▶ **Task brief**
Report each line of the entries that contains the word "classification", copied in full.

Items listed in a dataset:
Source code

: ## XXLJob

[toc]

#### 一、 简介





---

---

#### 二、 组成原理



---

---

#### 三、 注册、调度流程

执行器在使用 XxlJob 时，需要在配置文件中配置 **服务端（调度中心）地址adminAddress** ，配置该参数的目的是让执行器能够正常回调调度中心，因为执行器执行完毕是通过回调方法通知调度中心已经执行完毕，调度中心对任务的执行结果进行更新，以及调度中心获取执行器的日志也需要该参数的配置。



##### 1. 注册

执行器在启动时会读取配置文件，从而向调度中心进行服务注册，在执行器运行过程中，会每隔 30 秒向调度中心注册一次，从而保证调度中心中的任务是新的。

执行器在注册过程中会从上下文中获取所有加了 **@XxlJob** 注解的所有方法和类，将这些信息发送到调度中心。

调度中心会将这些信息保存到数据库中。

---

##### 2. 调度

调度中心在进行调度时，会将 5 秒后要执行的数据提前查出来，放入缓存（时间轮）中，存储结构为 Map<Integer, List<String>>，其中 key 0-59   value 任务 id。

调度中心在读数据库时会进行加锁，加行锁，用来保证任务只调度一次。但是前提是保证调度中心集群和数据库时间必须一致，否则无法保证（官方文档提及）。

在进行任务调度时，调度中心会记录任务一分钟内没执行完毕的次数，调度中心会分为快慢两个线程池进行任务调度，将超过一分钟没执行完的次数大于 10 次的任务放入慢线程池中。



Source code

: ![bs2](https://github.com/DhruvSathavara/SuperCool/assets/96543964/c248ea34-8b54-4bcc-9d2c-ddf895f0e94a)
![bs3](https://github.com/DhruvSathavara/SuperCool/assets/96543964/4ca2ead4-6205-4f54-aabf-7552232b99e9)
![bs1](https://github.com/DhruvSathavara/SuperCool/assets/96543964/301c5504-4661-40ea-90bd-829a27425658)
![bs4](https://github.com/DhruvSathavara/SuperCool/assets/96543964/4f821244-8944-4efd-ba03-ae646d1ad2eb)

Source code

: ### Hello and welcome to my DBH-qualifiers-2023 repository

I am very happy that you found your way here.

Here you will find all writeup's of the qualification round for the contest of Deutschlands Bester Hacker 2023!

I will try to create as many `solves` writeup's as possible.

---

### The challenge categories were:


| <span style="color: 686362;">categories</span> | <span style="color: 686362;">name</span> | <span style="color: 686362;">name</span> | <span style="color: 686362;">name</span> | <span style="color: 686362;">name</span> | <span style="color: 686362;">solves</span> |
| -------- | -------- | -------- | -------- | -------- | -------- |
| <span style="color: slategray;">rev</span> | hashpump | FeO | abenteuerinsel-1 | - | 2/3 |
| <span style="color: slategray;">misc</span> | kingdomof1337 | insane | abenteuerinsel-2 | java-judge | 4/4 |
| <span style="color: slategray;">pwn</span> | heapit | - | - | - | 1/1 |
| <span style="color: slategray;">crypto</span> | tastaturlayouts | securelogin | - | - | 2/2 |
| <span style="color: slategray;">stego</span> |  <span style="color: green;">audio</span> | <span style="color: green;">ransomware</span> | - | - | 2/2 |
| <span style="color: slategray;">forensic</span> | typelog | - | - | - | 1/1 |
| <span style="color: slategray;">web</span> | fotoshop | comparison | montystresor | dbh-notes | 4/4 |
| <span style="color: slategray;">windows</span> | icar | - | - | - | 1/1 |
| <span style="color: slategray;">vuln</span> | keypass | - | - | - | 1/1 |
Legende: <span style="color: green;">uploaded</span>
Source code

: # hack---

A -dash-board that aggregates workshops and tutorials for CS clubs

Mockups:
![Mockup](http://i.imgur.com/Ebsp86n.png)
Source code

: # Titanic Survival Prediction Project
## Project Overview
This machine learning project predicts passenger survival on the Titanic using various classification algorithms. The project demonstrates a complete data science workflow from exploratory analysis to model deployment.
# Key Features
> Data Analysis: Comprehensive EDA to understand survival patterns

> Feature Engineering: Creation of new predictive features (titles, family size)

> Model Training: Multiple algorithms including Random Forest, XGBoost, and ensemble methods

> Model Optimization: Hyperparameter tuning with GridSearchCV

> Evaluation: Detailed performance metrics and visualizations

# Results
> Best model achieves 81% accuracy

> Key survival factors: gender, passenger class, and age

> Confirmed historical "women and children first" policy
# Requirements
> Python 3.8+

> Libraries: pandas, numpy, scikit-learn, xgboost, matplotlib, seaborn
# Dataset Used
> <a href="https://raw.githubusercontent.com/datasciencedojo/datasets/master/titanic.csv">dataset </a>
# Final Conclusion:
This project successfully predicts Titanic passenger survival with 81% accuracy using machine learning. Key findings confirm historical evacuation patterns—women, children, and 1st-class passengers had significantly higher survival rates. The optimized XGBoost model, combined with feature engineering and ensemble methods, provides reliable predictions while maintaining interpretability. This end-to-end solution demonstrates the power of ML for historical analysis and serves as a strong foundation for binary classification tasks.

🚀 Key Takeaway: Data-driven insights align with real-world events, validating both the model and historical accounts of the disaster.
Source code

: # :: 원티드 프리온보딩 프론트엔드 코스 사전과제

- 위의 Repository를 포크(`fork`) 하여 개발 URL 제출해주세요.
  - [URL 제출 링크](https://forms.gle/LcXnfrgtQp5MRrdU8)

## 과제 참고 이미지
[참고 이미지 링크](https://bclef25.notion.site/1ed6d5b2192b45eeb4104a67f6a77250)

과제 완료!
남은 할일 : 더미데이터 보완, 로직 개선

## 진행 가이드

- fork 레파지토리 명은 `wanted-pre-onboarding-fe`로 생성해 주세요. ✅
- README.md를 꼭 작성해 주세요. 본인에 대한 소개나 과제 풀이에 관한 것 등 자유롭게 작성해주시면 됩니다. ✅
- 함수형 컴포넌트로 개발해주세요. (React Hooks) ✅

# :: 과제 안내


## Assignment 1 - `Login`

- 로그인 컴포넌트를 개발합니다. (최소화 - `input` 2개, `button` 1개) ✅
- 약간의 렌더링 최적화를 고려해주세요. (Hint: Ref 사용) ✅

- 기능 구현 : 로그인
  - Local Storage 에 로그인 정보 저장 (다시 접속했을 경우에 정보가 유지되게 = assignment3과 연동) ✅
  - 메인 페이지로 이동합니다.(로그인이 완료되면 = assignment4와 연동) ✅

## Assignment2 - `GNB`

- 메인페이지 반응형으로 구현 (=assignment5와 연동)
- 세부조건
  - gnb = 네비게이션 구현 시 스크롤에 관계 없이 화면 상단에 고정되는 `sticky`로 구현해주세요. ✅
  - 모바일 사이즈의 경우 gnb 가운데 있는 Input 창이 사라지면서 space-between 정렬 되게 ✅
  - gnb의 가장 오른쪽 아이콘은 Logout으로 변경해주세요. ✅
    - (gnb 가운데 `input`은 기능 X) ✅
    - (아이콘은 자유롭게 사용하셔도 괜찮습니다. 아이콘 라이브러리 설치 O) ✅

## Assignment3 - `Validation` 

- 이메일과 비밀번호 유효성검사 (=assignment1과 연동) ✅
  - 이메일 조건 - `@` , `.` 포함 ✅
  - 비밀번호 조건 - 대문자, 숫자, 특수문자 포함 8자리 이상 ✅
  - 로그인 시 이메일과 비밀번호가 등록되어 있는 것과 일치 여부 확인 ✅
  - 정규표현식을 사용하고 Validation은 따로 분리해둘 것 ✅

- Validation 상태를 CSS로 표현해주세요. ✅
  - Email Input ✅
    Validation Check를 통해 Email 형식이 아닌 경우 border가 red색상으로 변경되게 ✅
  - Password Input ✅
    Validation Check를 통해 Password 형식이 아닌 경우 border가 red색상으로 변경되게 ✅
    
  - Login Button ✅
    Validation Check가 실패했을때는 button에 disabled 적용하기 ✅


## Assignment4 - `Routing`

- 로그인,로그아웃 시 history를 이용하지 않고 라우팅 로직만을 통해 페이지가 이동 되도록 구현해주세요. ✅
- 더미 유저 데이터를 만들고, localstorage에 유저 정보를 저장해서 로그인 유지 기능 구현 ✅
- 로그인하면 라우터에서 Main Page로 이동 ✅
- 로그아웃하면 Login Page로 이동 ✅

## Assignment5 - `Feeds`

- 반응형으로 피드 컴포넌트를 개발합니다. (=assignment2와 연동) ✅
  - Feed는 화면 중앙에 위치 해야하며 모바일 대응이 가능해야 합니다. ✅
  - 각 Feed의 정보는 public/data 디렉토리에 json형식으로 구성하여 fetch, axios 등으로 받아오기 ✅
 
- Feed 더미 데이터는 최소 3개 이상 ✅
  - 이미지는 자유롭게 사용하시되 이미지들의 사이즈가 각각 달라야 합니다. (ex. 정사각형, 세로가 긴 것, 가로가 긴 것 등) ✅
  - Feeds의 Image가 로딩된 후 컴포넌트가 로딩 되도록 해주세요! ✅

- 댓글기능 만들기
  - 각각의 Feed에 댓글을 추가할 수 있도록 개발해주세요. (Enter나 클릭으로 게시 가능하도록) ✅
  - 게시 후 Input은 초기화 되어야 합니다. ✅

▶ **Answer box**
This machine learning project predicts passenger survival on the Titanic using various classification algorithms. The project demonstrates a complete data science workflow from exploratory analysis to model deployment.
This project successfully predicts Titanic passenger survival with 81% accuracy using machine learning. Key findings confirm historical evacuation patterns—women, children, and 1st-class passengers had significantly higher survival rates. The optimized XGBoost model, combined with feature engineering and ensemble methods, provides reliable predictions while maintaining interpretability. This end-to-end solution demonstrates the power of ML for historical analysis and serves as a strong foundation for binary classification tasks.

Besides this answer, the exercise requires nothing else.